(Stored data entries)

----

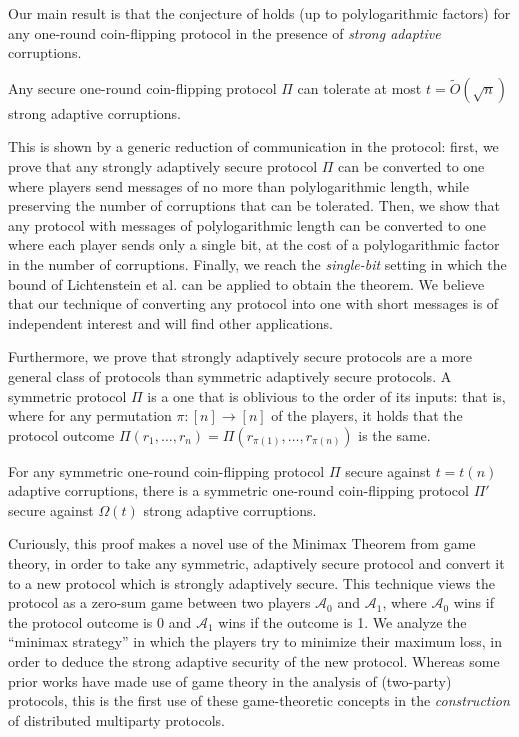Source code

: \documentclass[11pt,letterpaper]{article}
\theoremstyle{plain}
\theoremstyle{definition}
\newenvironment{informalthm}
  {\medskip\noindent{\bf Theorem.}}
  {\medskip}
\newcommand{\Adv}{\mathcal{A}}
\begin{document}
Our main result is that the conjecture of \cite{BL85} holds (up to polylogarithmic factors)
for any one-round coin-flipping protocol in the presence of \emph{strong adaptive} corruptions.

\begin{informalthm}
Any secure one-round coin-flipping protocol $\Pi$ can tolerate at most $t=\widetilde{O}(\sqrt n)$ strong adaptive corruptions.
\end{informalthm}

This is shown by a generic reduction of communication in the protocol: first, we prove that any strongly adaptively secure protocol $\Pi$ can be converted to one
where players send messages of no more than polylogarithmic length, while preserving the number of corruptions that can be tolerated.
Then, we show that any protocol with messages of polylogarithmic length can be converted to one where each player sends only a single bit,
at the cost of a polylogarithmic factor in the number of corruptions.
Finally, we reach the \emph{single-bit} setting in which the bound of Lichtenstein et al. \cite{LLS89} can be applied to obtain the theorem.
We believe that our technique of converting any protocol into one with short messages is of independent interest and will find other applications.

Furthermore, we prove that strongly adaptively secure protocols are a more general class of protocols than symmetric adaptively secure protocols.
A symmetric protocol $\Pi$ is a one that is oblivious to the order of its inputs: that is, where
for any permutation $\pi:[n]\rightarrow[n]$ of the players, it holds that the protocol outcome $\Pi(r_1,\ldots,r_n)=\Pi(r_{\pi(1)},\ldots,r_{\pi(n)})$ is the same.

\begin{informalthm}
For any symmetric one-round coin-flipping protocol $\Pi$ secure against $t=t(n)$ adaptive corruptions,
there is a symmetric one-round coin-flipping protocol $\Pi'$ secure against $\Omega(t)$ strong adaptive corruptions.
\end{informalthm}

Curiously, this proof makes a novel use of the Minimax Theorem \cite{vN44,Nash} from game theory, in order to take any symmetric, adaptively secure protocol and convert it to a new protocol which is strongly adaptively secure. This technique views the protocol as a zero-sum game between two players $\Adv_0$ and $\Adv_1$, where $\Adv_0$
wins if the protocol outcome is 0 and $\Adv_1$ wins if the outcome is 1. 
We analyze the ``minimax strategy'' in which the players try to minimize their maximum loss, in order to deduce the strong adaptive security of the new protocol.
Whereas some prior works have made use of game theory in the analysis of (two-party) protocols,
this is the first use of these game-theoretic concepts in the \emph{construction} of distributed multiparty protocols.
\end{document}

----

What to do
Look at the records above. Copy every line where the string "secure" occurs.

Answer space
Any secure one-round coin-flipping protocol $\Pi$ can tolerate at most $t=\widetilde{O}(\sqrt n)$ strong adaptive corruptions.
This is shown by a generic reduction of communication in the protocol: first, we prove that any strongly adaptively secure protocol $\Pi$ can be converted to one
Furthermore, we prove that strongly adaptively secure protocols are a more general class of protocols than symmetric adaptively secure protocols.
For any symmetric one-round coin-flipping protocol $\Pi$ secure against $t=t(n)$ adaptive corruptions,
there is a symmetric one-round coin-flipping protocol $\Pi'$ secure against $\Omega(t)$ strong adaptive corruptions.
Curiously, this proof makes a novel use of the Minimax Theorem \cite{vN44,Nash} from game theory, in order to take any symmetric, adaptively secure protocol and convert it to a new protocol which is strongly adaptively secure. This technique views the protocol as a zero-sum game between two players $\Adv_0$ and $\Adv_1$, where $\Adv_0$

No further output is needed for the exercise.